> _Assigned task_: Using the data below, count the lines that carry the string "update" and write only the count.

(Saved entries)
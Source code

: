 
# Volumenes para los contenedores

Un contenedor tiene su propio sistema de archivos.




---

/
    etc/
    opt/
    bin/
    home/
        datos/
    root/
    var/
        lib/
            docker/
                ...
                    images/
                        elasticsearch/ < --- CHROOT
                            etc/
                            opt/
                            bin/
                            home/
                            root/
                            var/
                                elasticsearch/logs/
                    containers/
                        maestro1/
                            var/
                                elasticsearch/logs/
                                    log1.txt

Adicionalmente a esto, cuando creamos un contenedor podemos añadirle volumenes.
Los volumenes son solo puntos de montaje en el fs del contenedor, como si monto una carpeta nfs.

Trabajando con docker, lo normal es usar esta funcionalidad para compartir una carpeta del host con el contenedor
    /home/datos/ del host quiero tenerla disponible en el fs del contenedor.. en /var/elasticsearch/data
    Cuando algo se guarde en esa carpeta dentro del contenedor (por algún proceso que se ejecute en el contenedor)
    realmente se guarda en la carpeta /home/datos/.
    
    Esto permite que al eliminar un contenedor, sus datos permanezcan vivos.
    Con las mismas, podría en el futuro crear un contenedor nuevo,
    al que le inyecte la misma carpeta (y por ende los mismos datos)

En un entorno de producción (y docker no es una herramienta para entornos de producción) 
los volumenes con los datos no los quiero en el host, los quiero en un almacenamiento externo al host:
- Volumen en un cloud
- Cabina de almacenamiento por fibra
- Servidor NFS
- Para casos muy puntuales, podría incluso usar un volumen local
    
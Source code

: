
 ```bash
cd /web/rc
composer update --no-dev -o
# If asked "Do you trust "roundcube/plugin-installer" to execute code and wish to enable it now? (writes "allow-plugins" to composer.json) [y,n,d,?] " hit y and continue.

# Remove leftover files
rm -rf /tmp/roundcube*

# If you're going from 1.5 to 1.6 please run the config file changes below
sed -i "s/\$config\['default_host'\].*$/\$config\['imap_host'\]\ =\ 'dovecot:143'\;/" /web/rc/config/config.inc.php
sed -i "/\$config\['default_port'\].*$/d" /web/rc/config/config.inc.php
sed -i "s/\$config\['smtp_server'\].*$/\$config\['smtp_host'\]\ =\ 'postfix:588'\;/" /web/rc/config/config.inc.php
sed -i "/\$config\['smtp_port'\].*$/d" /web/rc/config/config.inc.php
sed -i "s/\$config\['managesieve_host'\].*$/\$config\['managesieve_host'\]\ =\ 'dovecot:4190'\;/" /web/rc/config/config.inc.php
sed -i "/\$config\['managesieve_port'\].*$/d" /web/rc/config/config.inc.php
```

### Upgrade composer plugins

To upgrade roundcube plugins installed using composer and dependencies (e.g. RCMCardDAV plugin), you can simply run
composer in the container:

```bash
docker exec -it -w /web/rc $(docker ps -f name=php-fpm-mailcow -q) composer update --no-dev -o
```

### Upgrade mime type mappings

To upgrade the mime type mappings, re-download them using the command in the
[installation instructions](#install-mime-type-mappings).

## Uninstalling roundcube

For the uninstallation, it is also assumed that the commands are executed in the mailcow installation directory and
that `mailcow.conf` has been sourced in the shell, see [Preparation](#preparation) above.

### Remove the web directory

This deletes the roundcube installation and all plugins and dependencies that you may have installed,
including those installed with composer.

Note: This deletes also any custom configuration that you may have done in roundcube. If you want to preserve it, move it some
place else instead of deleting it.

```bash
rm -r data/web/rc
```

> _Answer to this exercise_: 2